Transition Services Agreement, dated December 31, 2020, by and between Piper Sandler & Co. and Brian R. Sterling
EX-10.36 7 pscq42020ex1036.htm TRANSITION SERVICES AGREEMENT FOR BRIAN R. STERLING Document
TRANSITION SERVICES AGREEMENT
THIS AGREEMENT, dated as of December 31, 2020 (the “Agreement”), is entered into by and between Piper Sandler & Co. (“Piper Sandler” or the “Company”) and Brian R. Sterling (“Sterling” and, jointly, the “Parties”) for the purpose of establishing the terms and conditions governing Sterling’s provision of limited transition services to Piper Sandler.
1. Services. Piper Sandler hereby retains Sterling in an advisory capacity to transition client engagements existing as of the termination of his employment. Sterling agrees to provide such assistance to Piper Sandler as Piper Sandler may reasonably request, and to perform all such services in accordance with the direction and supervision of Jonathan J. Doyle or his designee. Piper Sandler agrees that Sterling shall have access to such of Piper Sandler’s employees and support staff as may be reasonably necessary to assist Sterling in performing his duties under this Agreement. Piper Sandler shall have direct access to any work product developed by Sterling in performing his services hereunder, and Sterling acknowledges that any such work product shall be deemed to be the sole and exclusive property of Piper Sandler. The Parties acknowledge that it is their mutual intention and expectation that Sterling shall not be required to provide services to Piper Sandler on a full-time basis, and Sterling shall be free to devote other portions of his working hours to other activities consistent with Sterling’s obligations contained in this Agreement pertaining to confidentiality, non-competition and non-solicitation.
2. Payment. As payment for the services provided to Piper Sandler by Sterling, Piper Sandler shall pay to Sterling a mutually agreed amount based upon the fees received by Piper Sandler during the term of this Agreement relating to transactions with respect to which Sterling was substantively involved prior to the date of this Agreement (each a “Covered Transaction”). The form of payment may consist of cash, shares of common stock, par value $0.01 per share, of Piper Sander Companies, or a combination of both forms of payment. Sterling shall be responsible for payment of all required taxes and other levies that may be payable in respect of his receipt of any payment hereunder.
3. Expenses. Piper Sandler agrees to reimburse Sterling for his reasonable out-of-pocket expenses incurred in connection with the performance of his services under this Agreement (“Expenses”); provided, however, that Piper Sandler will reimburse such Expenses only to the extent that such reimbursement is consistent with Piper Sandler’s expense reimbursement policy (including compliance with the terms of such policy governing timing and manner of requests for reimbursement), a copy of which has been provided to Sterling.

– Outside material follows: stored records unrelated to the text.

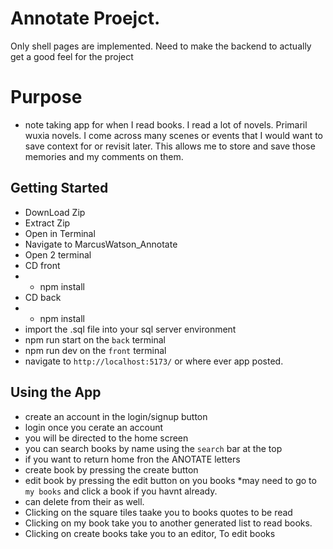 # Annotate Proejct.

Only shell pages are implemented.
Need to make the backend to actually get a good feel for the project

# Purpose
- note taking app for when I read books. I read a lot of novels. Primaril wuxia novels. I come across many scenes or events that I would want to save context for or revisit later. This allows me to store and save those memories and my comments on them.

## Getting Started

- DownLoad Zip
- Extract Zip
- Open in Terminal
- Navigate to MarcusWatson_Annotate
- Open 2 terminal
- CD front
- - npm install
- CD back
- - npm install
- import the .sql file into your sql server environment
- npm run start on the `back` terminal
- npm run dev on the `front` terminal
- navigate to `http://localhost:5173/` or where ever app posted.

## Using the App
- create an account in the login/signup button
- login once you cerate an account
- you will be directed to the home screen
- you can search books by name using the `search` bar at the top
- if you want to return home fron the ANOTATE letters
- create book by pressing the create button
- edit book by pressing the edit button on you books *may need to go to `my books` and click a book if you havnt already.
- can delete from their as well.
- Clicking on the square tiles taake you to books quotes to be read
- Clicking on my book take you to another generated list to read books.
- Clicking on create books take you to an editor, To edit books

4. Term. Unless sooner terminated mutually by the Parties, this Agreement shall terminate on December 31, 2021 (the “Termination Date”), provided, however, that if any Covered Transaction has been publicly announced on or prior to the Termination Date, then Sterling shall receive payment for such Covered Transaction so long as the fees relating to such Covered Transaction are received by Piper Sandler prior to June 30, 2022. Notwithstanding the foregoing, the terms and provisions of Sections 7, 9-12, and 16-19 of this Agreement shall survive termination of this Agreement.

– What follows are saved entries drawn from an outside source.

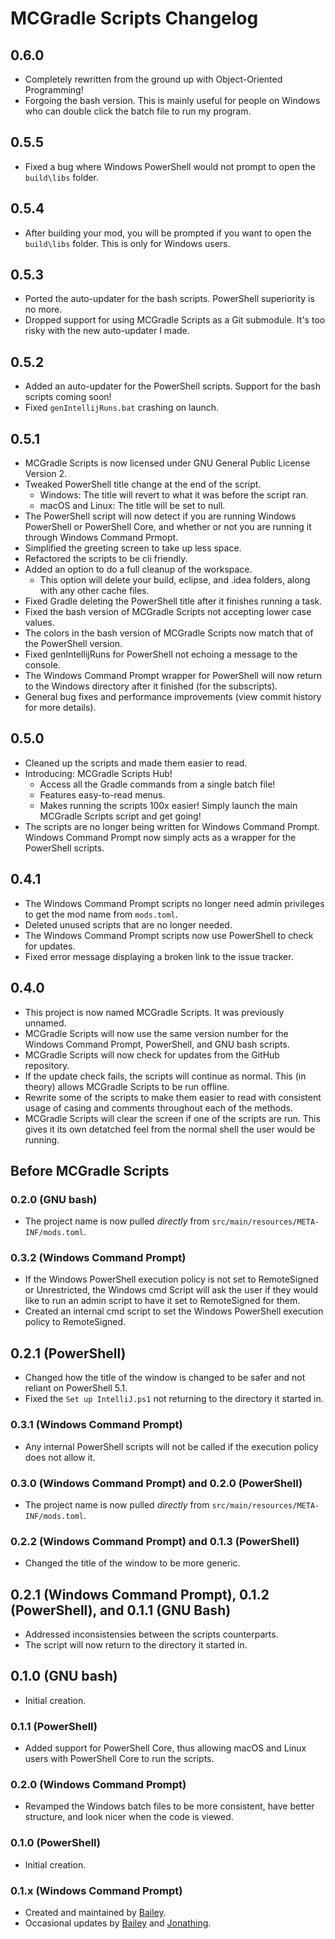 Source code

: # MCGradle Scripts Changelog

## 0.6.0

- Completely rewritten from the ground up with Object-Oriented Programming!
- Forgoing the bash version. This is mainly useful for people on Windows who can double click the batch file to run my program.

## 0.5.5

- Fixed a bug where Windows PowerShell would not prompt to open the `build\libs` folder.

## 0.5.4

- After building your mod, you will be prompted if you want to open the `build\libs` folder. This is only for Windows users.

## 0.5.3

- Ported the auto-updater for the bash scripts. PowerShell superiority is no more.
- Dropped support for using MCGradle Scripts as a Git submodule. It's too risky with the new auto-updater I made.

## 0.5.2

- Added an auto-updater for the PowerShell scripts. Support for the bash scripts coming soon!
- Fixed `genIntellijRuns.bat` crashing on launch.

## 0.5.1

- MCGradle Scripts is now licensed under GNU General Public License Version 2.
- Tweaked PowerShell title change at the end of the script.
  - Windows: The title will revert to what it was before the script ran.
  - macOS and Linux: The title will be set to null.
- The PowerShell script will now detect if you are running Windows PowerShell or PowerShell Core, and whether or not you are running it through Windows Command Prmopt.
- Simplified the greeting screen to take up less space.
- Refactored the scripts to be cli friendly.
- Added an option to do a full cleanup of the workspace.
  - This option will delete your build, eclipse, and .idea folders, along with any other cache files.
- Fixed Gradle deleting the PowerShell title after it finishes running a task.
- Fixed the bash version of MCGradle Scripts not accepting lower case values.
- The colors in the bash version of MCGradle Scripts now match that of the PowerShell version.
- Fixed genIntellijRuns for PowerShell not echoing a message to the console.
- The Windows Command Prompt wrapper for PowerShell will now return to the Windows directory after it finished (for the subscripts).
- General bug fixes and performance improvements (view commit history for more details).

## 0.5.0

- Cleaned up the scripts and made them easier to read.
- Introducing: MCGradle Scripts Hub!
  - Access all the Gradle commands from a single batch file!
  - Features easy-to-read menus.
  - Makes running the scripts 100x easier! Simply launch the main MCGradle Scripts script and get going!
- The scripts are no longer being written for Windows Command Prompt. Windows Command Prompt now simply acts as a wrapper for the PowerShell scripts.

## 0.4.1

- The Windows Command Prompt scripts no longer need admin privileges to get the mod name from `mods.toml`.
- Deleted unused scripts that are no longer needed.
- The Windows Command Prompt scripts now use PowerShell to check for updates.
- Fixed error message displaying a broken link to the issue tracker.

## 0.4.0

- This project is now named MCGradle Scripts. It was previously unnamed.
- MCGradle Scripts will now use the same version number for the Windows Command Prompt, PowerShell, and GNU bash scripts.
- MCGradle Scripts will now check for updates from the GitHub repository.
- If the update check fails, the scripts will continue as normal. This (in theory) allows MCGradle Scripts to be run offline.
- Rewrite some of the scripts to make them easier to read with consistent usage of casing and comments throughout each of the methods.
- MCGradle Scripts will clear the screen if one of the scripts are run. This gives it its own detatched feel from the normal shell the user would be running.

## Before MCGradle Scripts

### 0.2.0 (GNU bash)

- The project name is now pulled *directly* from `src/main/resources/META-INF/mods.toml`.

### 0.3.2 (Windows Command Prompt)

- If the Windows PowerShell execution policy is not set to RemoteSigned or Unrestricted, the Windows cmd Script will ask the user if they would like to run an admin script to have it set to RemoteSigned for them.
- Created an internal cmd script to set the Windows PowerShell execution policy to RemoteSigned.

## 0.2.1 (PowerShell)

- Changed how the title of the window is changed to be safer and not reliant on PowerShell 5.1.
- Fixed the `Set up IntelliJ.ps1` not returning to the directory it started in.

### 0.3.1 (Windows Command Prompt)

- Any internal PowerShell scripts will not be called if the execution policy does not allow it.

### 0.3.0 (Windows Command Prompt) and 0.2.0 (PowerShell)

- The project name is now pulled *directly* from `src/main/resources/META-INF/mods.toml`.

### 0.2.2 (Windows Command Prompt) and 0.1.3 (PowerShell)

- Changed the title of the window to be more generic.

## 0.2.1 (Windows Command Prompt), 0.1.2 (PowerShell), and 0.1.1 (GNU Bash)

- Addressed inconsistensies between the scripts counterparts.
- The script will now return to the directory it started in.

## 0.1.0 (GNU bash)

- Initial creation.

### 0.1.1 (PowerShell)

- Added support for PowerShell Core, thus allowing macOS and Linux users with PowerShell Core to run the scripts.

### 0.2.0 (Windows Command Prompt)

- Revamped the Windows batch files to be more consistent, have better structure, and look nicer when the code is viewed.

### 0.1.0 (PowerShell)

- Initial creation.

### 0.1.x (Windows Command Prompt)

- Created and maintained by [Bailey](https://gitlab.com/KingPhygieBoo).
- Occasional updates by [Bailey](https://gitlab.com/KingPhygieBoo) and [Jonathing](https://github.com/Jonathing).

5. Securities Licenses and Registrations. Piper Sandler agrees that during the term of this Agreement, it shall continue to maintain Sterling’s securities registrations, including his S7, S24, S63 and S79 licenses with the Financial Industry Regulatory Authority (“FINRA”) and Sterling shall be registered with FINRA as an associated person of Piper Sandler. Sterling warrants to Piper Sandler that he shall promptly advise Piper Sandler of any actions or events that require that his Form U-4 be amended or updated.

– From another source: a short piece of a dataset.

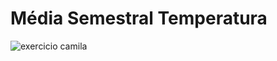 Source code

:# Média Semestral Temperatura

![exercicio camila](https://user-images.githubusercontent.com/24979432/195867146-69e6eab5-4cfa-4a73-af8e-c8c02cbfce09.png)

6. Conflict of Interest Prohibited. Sterling represents and warrants that he currently has no conflict of interest with any Client (as defined in Section 12) relating to any potential Covered Transaction or with Piper Sandler that may arise out of the services that Sterling is to provide pursuant to this Agreement. In the event Sterling anticipates any conflict of interest arising as a result of this Agreement, or as between himself and Piper Sandler, Sterling covenants that he will promptly notify Piper Sandler of any such conflict or potential conflict.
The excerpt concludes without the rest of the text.